We turn the fat database into a dynamic page webserver by putting Apache and mod_php4 on top. My unedited ss2log code is the engine for this benchmark and we do become slightly disk limited here, as the PHP module goes nuts opening repeat connections to the database.

Overall however, we should still be CPU and system limited (memory controller performance should play a part).

RysDB MySQL Transaction Benchmark

The graphs plots time to complete the number of requests over 3 different levels, 5,000 pages, 10,000 pages and 20,000 pages. It's wholly unoptimised, with no persistent database connection and the script not asking for any duplicate data. This means as a true webserver benchmark, say if you wanted to see performance of a server for a tech website where 90% of your traffic is to the latest article you have published, it's inaccurate. Instead I made it as hard as possible for each computer.

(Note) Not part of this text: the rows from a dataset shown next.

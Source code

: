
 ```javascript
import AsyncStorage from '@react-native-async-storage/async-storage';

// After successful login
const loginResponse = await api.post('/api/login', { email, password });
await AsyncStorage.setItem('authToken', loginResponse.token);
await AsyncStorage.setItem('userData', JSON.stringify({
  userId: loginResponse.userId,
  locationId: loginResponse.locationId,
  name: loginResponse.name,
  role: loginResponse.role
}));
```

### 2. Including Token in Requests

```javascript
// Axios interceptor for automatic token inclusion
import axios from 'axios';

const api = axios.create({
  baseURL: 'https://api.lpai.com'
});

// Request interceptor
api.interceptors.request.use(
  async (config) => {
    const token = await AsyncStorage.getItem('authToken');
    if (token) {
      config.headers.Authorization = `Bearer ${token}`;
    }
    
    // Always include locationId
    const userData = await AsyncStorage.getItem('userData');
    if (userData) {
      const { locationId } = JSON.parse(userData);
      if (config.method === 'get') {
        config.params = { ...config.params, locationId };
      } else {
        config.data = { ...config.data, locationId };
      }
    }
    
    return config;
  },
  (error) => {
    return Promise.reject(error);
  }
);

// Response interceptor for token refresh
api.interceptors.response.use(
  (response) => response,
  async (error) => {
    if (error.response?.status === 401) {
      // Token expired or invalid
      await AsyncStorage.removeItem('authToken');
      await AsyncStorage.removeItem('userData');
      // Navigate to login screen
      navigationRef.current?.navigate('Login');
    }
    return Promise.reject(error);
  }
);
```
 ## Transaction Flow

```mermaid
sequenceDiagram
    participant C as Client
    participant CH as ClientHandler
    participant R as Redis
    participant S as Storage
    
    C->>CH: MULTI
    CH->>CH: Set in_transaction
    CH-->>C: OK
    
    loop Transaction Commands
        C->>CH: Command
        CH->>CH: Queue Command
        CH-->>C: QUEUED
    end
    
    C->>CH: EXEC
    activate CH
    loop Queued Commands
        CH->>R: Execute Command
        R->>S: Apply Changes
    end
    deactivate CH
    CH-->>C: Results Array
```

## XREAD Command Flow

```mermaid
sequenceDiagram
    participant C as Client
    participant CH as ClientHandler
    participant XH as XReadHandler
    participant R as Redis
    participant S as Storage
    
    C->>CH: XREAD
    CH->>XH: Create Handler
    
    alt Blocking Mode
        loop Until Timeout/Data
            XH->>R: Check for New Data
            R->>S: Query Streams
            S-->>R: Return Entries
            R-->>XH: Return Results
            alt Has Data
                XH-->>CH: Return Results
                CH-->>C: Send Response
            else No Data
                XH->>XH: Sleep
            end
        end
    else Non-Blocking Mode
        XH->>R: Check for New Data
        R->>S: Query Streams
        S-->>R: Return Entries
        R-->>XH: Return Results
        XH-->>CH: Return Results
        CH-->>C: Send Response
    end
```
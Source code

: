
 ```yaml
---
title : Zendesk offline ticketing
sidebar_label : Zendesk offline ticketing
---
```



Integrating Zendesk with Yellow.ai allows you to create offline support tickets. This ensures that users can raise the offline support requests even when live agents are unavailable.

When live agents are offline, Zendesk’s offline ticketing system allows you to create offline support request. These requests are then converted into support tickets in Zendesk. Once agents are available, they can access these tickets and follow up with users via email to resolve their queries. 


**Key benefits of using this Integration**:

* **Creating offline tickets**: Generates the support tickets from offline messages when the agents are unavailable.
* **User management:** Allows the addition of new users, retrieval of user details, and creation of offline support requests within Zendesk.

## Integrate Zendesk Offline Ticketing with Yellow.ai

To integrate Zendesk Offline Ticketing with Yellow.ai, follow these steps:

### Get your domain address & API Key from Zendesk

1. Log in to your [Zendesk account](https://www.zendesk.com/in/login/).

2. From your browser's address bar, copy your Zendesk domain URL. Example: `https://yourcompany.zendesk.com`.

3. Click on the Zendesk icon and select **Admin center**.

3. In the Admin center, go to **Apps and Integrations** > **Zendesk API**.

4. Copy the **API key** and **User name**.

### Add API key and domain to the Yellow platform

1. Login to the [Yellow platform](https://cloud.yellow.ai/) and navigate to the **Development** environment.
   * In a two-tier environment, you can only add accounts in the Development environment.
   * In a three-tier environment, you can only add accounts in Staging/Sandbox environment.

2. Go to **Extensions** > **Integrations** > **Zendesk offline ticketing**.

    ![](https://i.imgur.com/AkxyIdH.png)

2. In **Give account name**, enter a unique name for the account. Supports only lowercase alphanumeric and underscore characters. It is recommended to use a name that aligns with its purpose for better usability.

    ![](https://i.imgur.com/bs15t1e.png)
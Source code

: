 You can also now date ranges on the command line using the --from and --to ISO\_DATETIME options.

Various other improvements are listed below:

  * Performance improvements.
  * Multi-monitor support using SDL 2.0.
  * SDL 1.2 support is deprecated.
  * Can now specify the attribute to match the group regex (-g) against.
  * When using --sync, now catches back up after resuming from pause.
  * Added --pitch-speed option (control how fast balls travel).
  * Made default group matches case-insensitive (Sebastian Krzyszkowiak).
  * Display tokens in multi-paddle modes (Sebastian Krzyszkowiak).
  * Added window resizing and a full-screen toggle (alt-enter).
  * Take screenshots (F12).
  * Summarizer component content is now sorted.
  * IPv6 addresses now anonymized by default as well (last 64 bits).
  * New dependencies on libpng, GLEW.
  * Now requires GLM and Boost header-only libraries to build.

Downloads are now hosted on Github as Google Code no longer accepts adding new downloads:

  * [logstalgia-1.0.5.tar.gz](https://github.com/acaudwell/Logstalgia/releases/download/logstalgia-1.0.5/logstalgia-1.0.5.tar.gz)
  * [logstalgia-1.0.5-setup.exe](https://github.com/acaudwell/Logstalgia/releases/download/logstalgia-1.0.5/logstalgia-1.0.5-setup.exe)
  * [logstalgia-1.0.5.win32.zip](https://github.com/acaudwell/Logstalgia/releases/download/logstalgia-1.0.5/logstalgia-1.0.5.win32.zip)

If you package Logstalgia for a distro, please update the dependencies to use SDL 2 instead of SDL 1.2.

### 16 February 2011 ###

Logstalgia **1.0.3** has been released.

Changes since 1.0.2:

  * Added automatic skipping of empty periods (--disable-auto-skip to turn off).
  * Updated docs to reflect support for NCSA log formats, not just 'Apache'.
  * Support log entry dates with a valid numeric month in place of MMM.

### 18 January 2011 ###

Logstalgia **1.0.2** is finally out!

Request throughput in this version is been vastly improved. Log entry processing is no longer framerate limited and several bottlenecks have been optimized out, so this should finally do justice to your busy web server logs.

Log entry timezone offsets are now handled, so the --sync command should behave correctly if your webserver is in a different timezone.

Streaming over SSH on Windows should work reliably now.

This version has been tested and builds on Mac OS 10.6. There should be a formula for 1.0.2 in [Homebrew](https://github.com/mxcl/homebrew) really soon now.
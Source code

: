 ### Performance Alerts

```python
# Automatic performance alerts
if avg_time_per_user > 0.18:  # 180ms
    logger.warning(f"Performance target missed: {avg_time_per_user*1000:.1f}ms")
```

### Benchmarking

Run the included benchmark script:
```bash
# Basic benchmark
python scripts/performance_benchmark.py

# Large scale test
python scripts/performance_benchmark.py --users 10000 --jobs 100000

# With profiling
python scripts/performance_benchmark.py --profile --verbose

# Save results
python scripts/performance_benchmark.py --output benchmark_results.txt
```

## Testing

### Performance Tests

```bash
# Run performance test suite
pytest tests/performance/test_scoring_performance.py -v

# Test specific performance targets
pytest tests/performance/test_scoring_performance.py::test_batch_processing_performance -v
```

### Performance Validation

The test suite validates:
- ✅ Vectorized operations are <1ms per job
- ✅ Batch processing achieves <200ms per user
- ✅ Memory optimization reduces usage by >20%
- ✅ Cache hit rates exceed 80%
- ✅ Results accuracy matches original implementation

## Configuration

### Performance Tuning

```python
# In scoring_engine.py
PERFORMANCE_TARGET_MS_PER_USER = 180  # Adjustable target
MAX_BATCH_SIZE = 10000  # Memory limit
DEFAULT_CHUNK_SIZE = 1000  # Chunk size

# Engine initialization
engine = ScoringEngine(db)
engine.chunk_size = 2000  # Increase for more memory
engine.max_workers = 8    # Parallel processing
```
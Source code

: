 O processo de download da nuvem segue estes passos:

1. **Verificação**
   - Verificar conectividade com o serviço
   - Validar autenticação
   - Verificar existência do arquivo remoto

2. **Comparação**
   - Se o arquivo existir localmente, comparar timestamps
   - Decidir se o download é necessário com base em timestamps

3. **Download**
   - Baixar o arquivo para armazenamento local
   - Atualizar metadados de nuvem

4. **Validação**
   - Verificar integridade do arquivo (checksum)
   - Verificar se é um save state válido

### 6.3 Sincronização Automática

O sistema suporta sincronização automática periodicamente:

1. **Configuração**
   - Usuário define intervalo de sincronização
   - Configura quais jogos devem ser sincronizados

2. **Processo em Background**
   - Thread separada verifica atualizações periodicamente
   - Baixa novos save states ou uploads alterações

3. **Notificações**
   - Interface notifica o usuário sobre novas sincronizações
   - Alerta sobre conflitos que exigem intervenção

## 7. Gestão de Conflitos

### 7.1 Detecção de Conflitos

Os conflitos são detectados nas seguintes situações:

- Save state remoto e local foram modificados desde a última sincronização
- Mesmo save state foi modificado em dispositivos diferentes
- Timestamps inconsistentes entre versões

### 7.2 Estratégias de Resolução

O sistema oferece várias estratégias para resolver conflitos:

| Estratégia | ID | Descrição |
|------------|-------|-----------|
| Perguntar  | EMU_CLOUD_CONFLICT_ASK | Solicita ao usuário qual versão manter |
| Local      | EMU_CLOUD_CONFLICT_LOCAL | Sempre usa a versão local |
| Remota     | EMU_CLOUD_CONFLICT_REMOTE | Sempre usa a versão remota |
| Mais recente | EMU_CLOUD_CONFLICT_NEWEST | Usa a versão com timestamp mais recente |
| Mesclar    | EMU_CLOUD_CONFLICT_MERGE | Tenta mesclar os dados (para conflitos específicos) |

The good news is that performance pretty much scales linearly as you can see. With no duplicate data being asked for, the software cannot cache it on the processor for rapid access. So time to execute goes up in a nice ~45° slope.

The Opteron system executes the benchmark roughly 5% faster than the Intel system at each step of the test. I was expecting the same 10% difference as before, but both systems make light work of this test. With nearly full Ethernet link saturation, both systems have performance left over on a completely optimised base with a better disk subsystem and optimised network setup.

Low latency memory performance and lots of bandwidth seems to be key here, along with as much CPU horsepower as possible. While traditional webserver benchmarks usually show that disk performance is the main limiting factor, that's not the case in this particular test, vindicating its use in showing off both systems.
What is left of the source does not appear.